## AIM OF THE TASK
Look through the lines below, find those with the word "contract", and copy them.

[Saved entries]
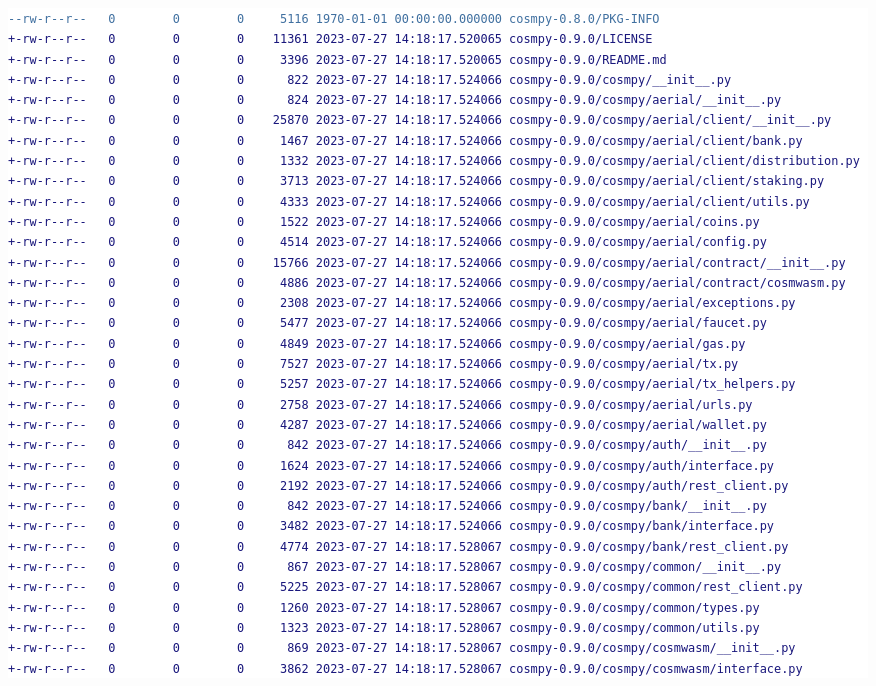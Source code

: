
 ```diff
--rw-r--r--   0        0        0     5116 1970-01-01 00:00:00.000000 cosmpy-0.8.0/PKG-INFO
+-rw-r--r--   0        0        0    11361 2023-07-27 14:18:17.520065 cosmpy-0.9.0/LICENSE
+-rw-r--r--   0        0        0     3396 2023-07-27 14:18:17.520065 cosmpy-0.9.0/README.md
+-rw-r--r--   0        0        0      822 2023-07-27 14:18:17.524066 cosmpy-0.9.0/cosmpy/__init__.py
+-rw-r--r--   0        0        0      824 2023-07-27 14:18:17.524066 cosmpy-0.9.0/cosmpy/aerial/__init__.py
+-rw-r--r--   0        0        0    25870 2023-07-27 14:18:17.524066 cosmpy-0.9.0/cosmpy/aerial/client/__init__.py
+-rw-r--r--   0        0        0     1467 2023-07-27 14:18:17.524066 cosmpy-0.9.0/cosmpy/aerial/client/bank.py
+-rw-r--r--   0        0        0     1332 2023-07-27 14:18:17.524066 cosmpy-0.9.0/cosmpy/aerial/client/distribution.py
+-rw-r--r--   0        0        0     3713 2023-07-27 14:18:17.524066 cosmpy-0.9.0/cosmpy/aerial/client/staking.py
+-rw-r--r--   0        0        0     4333 2023-07-27 14:18:17.524066 cosmpy-0.9.0/cosmpy/aerial/client/utils.py
+-rw-r--r--   0        0        0     1522 2023-07-27 14:18:17.524066 cosmpy-0.9.0/cosmpy/aerial/coins.py
+-rw-r--r--   0        0        0     4514 2023-07-27 14:18:17.524066 cosmpy-0.9.0/cosmpy/aerial/config.py
+-rw-r--r--   0        0        0    15766 2023-07-27 14:18:17.524066 cosmpy-0.9.0/cosmpy/aerial/contract/__init__.py
+-rw-r--r--   0        0        0     4886 2023-07-27 14:18:17.524066 cosmpy-0.9.0/cosmpy/aerial/contract/cosmwasm.py
+-rw-r--r--   0        0        0     2308 2023-07-27 14:18:17.524066 cosmpy-0.9.0/cosmpy/aerial/exceptions.py
+-rw-r--r--   0        0        0     5477 2023-07-27 14:18:17.524066 cosmpy-0.9.0/cosmpy/aerial/faucet.py
+-rw-r--r--   0        0        0     4849 2023-07-27 14:18:17.524066 cosmpy-0.9.0/cosmpy/aerial/gas.py
+-rw-r--r--   0        0        0     7527 2023-07-27 14:18:17.524066 cosmpy-0.9.0/cosmpy/aerial/tx.py
+-rw-r--r--   0        0        0     5257 2023-07-27 14:18:17.524066 cosmpy-0.9.0/cosmpy/aerial/tx_helpers.py
+-rw-r--r--   0        0        0     2758 2023-07-27 14:18:17.524066 cosmpy-0.9.0/cosmpy/aerial/urls.py
+-rw-r--r--   0        0        0     4287 2023-07-27 14:18:17.524066 cosmpy-0.9.0/cosmpy/aerial/wallet.py
+-rw-r--r--   0        0        0      842 2023-07-27 14:18:17.524066 cosmpy-0.9.0/cosmpy/auth/__init__.py
+-rw-r--r--   0        0        0     1624 2023-07-27 14:18:17.524066 cosmpy-0.9.0/cosmpy/auth/interface.py
+-rw-r--r--   0        0        0     2192 2023-07-27 14:18:17.524066 cosmpy-0.9.0/cosmpy/auth/rest_client.py
+-rw-r--r--   0        0        0      842 2023-07-27 14:18:17.524066 cosmpy-0.9.0/cosmpy/bank/__init__.py
+-rw-r--r--   0        0        0     3482 2023-07-27 14:18:17.524066 cosmpy-0.9.0/cosmpy/bank/interface.py
+-rw-r--r--   0        0        0     4774 2023-07-27 14:18:17.528067 cosmpy-0.9.0/cosmpy/bank/rest_client.py
+-rw-r--r--   0        0        0      867 2023-07-27 14:18:17.528067 cosmpy-0.9.0/cosmpy/common/__init__.py
+-rw-r--r--   0        0        0     5225 2023-07-27 14:18:17.528067 cosmpy-0.9.0/cosmpy/common/rest_client.py
+-rw-r--r--   0        0        0     1260 2023-07-27 14:18:17.528067 cosmpy-0.9.0/cosmpy/common/types.py
+-rw-r--r--   0        0        0     1323 2023-07-27 14:18:17.528067 cosmpy-0.9.0/cosmpy/common/utils.py
+-rw-r--r--   0        0        0      869 2023-07-27 14:18:17.528067 cosmpy-0.9.0/cosmpy/cosmwasm/__init__.py
+-rw-r--r--   0        0        0     3862 2023-07-27 14:18:17.528067 cosmpy-0.9.0/cosmpy/cosmwasm/interface.py
```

## TASK RESPONSE
+-rw-r--r--   0        0        0    15766 2023-07-27 14:18:17.524066 cosmpy-0.9.0/cosmpy/aerial/contract/__init__.py
+-rw-r--r--   0        0        0     4886 2023-07-27 14:18:17.524066 cosmpy-0.9.0/cosmpy/aerial/contract/cosmwasm.py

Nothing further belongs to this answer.